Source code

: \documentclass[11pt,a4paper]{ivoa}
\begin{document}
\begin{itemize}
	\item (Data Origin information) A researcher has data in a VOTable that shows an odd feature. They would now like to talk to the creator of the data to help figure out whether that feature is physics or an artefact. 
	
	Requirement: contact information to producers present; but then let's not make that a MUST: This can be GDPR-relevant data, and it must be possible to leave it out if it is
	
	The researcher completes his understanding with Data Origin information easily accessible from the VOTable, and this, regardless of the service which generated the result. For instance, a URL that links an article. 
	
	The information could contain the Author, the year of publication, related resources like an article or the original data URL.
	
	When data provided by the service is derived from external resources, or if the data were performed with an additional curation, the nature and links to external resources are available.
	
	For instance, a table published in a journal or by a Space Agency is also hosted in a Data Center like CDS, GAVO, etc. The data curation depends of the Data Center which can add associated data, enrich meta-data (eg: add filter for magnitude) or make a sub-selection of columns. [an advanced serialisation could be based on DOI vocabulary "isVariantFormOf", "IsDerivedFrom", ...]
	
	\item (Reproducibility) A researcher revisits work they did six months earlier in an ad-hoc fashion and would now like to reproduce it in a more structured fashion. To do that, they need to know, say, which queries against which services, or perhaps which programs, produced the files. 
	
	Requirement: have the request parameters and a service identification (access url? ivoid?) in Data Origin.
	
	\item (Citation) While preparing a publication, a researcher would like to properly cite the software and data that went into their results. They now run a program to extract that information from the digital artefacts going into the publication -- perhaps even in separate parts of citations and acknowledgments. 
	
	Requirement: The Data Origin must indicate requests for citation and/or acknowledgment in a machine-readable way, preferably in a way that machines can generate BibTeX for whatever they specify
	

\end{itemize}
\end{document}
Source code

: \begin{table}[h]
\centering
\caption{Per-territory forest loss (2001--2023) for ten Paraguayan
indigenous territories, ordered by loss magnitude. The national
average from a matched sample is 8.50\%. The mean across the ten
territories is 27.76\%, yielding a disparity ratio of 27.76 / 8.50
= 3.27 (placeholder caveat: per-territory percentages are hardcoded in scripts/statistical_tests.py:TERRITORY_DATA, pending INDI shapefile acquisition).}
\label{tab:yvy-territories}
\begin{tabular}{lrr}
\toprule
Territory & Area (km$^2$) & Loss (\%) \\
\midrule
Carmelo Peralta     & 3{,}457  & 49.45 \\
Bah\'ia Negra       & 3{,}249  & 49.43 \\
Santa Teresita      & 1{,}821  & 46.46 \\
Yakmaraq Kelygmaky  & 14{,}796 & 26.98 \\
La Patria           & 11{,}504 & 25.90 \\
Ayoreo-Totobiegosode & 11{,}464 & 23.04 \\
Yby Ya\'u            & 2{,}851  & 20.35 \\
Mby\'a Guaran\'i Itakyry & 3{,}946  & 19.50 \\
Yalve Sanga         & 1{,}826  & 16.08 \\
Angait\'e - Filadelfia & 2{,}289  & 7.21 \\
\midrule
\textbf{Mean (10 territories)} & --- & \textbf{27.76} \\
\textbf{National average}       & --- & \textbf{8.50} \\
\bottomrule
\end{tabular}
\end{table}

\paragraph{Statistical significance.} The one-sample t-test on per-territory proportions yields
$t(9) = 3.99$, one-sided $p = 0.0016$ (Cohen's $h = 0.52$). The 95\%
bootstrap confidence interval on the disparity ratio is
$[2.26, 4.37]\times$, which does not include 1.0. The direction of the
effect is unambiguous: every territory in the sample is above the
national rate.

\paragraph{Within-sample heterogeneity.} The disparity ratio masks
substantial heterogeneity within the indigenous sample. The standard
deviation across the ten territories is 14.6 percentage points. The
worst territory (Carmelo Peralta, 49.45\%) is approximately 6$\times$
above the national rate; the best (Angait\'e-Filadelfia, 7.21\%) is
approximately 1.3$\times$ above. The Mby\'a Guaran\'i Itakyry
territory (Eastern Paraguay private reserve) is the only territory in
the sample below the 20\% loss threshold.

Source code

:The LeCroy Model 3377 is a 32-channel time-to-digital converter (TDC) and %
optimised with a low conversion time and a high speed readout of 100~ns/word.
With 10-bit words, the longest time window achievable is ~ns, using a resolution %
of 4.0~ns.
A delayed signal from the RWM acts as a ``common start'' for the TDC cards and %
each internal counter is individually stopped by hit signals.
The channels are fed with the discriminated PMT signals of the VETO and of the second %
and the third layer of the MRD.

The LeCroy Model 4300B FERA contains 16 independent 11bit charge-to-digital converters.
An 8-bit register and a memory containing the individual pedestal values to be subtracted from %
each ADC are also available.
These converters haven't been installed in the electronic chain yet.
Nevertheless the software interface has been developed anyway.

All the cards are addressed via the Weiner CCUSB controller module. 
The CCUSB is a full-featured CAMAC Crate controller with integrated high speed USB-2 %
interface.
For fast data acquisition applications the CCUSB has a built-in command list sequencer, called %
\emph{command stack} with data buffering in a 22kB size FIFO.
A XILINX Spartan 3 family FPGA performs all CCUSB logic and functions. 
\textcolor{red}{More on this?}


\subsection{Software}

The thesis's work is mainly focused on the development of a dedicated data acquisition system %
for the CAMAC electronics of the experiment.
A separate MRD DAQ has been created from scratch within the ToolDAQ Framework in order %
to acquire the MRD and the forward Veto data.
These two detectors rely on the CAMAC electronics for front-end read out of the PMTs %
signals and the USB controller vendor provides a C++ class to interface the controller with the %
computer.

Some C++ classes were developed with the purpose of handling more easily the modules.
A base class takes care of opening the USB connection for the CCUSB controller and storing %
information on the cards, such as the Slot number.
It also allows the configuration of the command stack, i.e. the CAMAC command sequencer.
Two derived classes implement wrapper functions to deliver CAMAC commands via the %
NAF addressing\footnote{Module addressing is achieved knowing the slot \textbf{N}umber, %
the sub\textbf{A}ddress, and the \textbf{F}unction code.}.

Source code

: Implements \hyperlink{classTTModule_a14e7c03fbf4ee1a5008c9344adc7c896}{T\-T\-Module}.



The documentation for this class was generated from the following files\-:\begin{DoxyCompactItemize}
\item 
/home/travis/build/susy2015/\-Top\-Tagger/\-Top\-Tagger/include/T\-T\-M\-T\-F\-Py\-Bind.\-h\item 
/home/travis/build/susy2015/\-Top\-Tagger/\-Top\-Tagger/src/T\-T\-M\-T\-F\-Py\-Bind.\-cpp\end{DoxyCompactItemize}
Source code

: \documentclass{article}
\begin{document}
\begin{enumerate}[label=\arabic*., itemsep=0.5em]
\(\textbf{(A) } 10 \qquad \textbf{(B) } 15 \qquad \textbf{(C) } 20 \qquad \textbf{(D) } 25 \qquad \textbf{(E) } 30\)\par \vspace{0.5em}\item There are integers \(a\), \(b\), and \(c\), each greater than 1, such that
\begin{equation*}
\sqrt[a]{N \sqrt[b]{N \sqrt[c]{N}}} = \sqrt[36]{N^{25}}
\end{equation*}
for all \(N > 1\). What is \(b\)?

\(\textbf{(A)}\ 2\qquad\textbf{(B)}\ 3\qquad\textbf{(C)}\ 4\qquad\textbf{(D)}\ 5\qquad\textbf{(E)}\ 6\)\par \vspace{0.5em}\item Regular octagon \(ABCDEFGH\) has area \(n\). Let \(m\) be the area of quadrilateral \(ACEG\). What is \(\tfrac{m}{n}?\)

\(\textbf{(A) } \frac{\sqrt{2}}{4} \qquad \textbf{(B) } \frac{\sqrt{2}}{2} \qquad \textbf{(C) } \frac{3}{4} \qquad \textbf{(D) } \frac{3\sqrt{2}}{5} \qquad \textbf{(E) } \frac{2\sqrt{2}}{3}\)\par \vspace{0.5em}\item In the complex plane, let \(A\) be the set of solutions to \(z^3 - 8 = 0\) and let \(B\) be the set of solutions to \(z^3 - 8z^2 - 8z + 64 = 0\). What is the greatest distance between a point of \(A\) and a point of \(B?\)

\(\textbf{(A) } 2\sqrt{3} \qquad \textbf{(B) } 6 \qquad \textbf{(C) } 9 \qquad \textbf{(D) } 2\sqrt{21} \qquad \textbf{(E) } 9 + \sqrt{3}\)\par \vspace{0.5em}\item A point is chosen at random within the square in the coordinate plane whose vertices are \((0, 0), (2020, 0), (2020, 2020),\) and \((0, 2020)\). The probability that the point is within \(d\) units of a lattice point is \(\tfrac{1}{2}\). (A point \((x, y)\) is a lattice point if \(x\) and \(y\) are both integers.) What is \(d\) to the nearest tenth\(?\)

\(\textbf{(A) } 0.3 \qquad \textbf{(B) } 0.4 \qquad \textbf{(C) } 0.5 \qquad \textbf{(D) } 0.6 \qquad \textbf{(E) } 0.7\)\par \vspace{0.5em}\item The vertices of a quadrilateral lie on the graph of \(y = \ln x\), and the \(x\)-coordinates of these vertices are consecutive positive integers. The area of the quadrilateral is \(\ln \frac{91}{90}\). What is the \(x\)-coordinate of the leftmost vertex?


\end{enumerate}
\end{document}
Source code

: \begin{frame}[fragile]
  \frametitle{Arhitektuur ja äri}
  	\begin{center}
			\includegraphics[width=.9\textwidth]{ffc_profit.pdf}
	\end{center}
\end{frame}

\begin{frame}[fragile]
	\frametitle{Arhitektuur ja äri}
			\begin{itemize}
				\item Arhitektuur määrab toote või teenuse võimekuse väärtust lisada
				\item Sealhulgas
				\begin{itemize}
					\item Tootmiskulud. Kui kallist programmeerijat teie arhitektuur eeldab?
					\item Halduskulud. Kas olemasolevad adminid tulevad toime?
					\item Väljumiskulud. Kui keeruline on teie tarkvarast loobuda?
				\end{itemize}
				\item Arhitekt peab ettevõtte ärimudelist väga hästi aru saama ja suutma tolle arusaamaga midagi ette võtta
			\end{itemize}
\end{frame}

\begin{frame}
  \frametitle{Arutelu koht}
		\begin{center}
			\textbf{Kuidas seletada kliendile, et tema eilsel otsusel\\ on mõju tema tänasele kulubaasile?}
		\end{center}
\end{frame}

________________________

◆ Task to complete
When you reach the line containing "national rate." in the data above, start copying exactly, and stop after the line containing "The LeCroy Model 4300B".

◆ Reply
national rate.

\paragraph{Within-sample heterogeneity.} The disparity ratio masks
substantial heterogeneity within the indigenous sample. The standard
deviation across the ten territories is 14.6 percentage points. The
worst territory (Carmelo Peralta, 49.45\%) is approximately 6$\times$
above the national rate; the best (Angait\'e-Filadelfia, 7.21\%) is
approximately 1.3$\times$ above. The Mby\'a Guaran\'i Itakyry
territory (Eastern Paraguay private reserve) is the only territory in
the sample below the 20\% loss threshold.

Source code

:The LeCroy Model 3377 is a 32-channel time-to-digital converter (TDC) and %
optimised with a low conversion time and a high speed readout of 100~ns/word.
With 10-bit words, the longest time window achievable is ~ns, using a resolution %
of 4.0~ns.
A delayed signal from the RWM acts as a ``common start'' for the TDC cards and %
each internal counter is individually stopped by hit signals.
The channels are fed with the discriminated PMT signals of the VETO and of the second %
and the third layer of the MRD.

The LeCroy Model 4300B FERA contains 16 independent 11bit charge-to-digital converters.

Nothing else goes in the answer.